Lines before the one containing "the working directory." are left out; return that line and all lines after it, exactly, through the end of the records below.
__________________________________________________
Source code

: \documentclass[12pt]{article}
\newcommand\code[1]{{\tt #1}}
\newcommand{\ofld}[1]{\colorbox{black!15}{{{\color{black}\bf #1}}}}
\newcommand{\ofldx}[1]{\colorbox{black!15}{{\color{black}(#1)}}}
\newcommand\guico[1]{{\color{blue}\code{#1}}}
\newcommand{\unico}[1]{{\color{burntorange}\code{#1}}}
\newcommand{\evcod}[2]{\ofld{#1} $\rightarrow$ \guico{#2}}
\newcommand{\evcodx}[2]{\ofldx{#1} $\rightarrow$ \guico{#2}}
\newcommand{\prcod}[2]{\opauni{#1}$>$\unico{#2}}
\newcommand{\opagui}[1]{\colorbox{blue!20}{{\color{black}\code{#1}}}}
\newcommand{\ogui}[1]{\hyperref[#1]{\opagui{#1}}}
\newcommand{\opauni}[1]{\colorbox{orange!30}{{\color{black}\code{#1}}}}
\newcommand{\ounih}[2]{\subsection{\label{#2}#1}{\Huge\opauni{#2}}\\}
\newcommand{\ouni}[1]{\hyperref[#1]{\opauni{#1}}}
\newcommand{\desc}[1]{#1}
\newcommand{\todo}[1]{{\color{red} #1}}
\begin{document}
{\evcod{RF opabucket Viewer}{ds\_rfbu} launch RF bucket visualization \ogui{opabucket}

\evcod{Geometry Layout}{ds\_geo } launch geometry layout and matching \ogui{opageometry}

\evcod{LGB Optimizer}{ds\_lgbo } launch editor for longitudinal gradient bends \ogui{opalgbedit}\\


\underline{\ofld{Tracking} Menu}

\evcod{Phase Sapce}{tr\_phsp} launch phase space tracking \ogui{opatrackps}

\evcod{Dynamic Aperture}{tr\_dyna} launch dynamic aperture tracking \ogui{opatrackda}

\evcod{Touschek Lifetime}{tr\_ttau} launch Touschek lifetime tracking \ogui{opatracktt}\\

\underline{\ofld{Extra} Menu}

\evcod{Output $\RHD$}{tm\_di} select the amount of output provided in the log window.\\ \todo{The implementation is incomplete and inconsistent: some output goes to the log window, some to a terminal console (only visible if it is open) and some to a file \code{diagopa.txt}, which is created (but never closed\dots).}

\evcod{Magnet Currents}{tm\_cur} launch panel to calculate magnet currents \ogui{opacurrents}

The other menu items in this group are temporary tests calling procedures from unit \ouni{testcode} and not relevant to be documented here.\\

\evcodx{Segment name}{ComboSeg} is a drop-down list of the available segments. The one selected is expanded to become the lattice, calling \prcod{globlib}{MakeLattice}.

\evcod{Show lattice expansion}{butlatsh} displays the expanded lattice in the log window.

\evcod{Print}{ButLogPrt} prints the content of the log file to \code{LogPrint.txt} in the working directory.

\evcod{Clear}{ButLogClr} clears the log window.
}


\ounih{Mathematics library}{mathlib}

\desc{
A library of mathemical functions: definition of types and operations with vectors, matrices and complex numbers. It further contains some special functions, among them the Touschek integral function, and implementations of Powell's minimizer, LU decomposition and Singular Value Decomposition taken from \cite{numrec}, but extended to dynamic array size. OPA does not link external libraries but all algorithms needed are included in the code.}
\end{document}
__________________________________________________
#### Exercise response
\evcod{Print}{ButLogPrt} prints the content of the log file to \code{LogPrint.txt} in the working directory.

\evcod{Clear}{ButLogClr} clears the log window.
}


\ounih{Mathematics library}{mathlib}

\desc{
A library of mathemical functions: definition of types and operations with vectors, matrices and complex numbers. It further contains some special functions, among them the Touschek integral function, and implementations of Powell's minimizer, LU decomposition and Singular Value Decomposition taken from \cite{numrec}, but extended to dynamic array size. OPA does not link external libraries but all algorithms needed are included in the code.}
\end{document}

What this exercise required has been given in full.